Your task: Please return the whole listing. Keep each line exactly the same.
Supplied data section start
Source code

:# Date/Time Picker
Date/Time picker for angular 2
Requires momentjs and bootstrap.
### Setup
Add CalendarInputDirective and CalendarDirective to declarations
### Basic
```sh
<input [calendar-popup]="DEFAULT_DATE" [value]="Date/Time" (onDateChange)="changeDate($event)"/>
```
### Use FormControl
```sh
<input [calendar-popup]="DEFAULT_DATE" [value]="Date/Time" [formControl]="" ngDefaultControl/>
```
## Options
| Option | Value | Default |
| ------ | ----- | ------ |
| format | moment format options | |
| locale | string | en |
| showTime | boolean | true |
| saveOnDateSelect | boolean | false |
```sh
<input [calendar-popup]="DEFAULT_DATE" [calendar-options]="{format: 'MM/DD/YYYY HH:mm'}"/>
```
Supplied data section end
Exercise output:
Source code

:# Date/Time Picker
Date/Time picker for angular 2
Requires momentjs and bootstrap.
### Setup
Add CalendarInputDirective and CalendarDirective to declarations
### Basic
```sh
<input [calendar-popup]="DEFAULT_DATE" [value]="Date/Time" (onDateChange)="changeDate($event)"/>
```
### Use FormControl
```sh
<input [calendar-popup]="DEFAULT_DATE" [value]="Date/Time" [formControl]="" ngDefaultControl/>
```
## Options
| Option | Value | Default |
| ------ | ----- | ------ |
| format | moment format options | |
| locale | string | en |
| showTime | boolean | true |
| saveOnDateSelect | boolean | false |
```sh
<input [calendar-popup]="DEFAULT_DATE" [calendar-options]="{format: 'MM/DD/YYYY HH:mm'}"/>
```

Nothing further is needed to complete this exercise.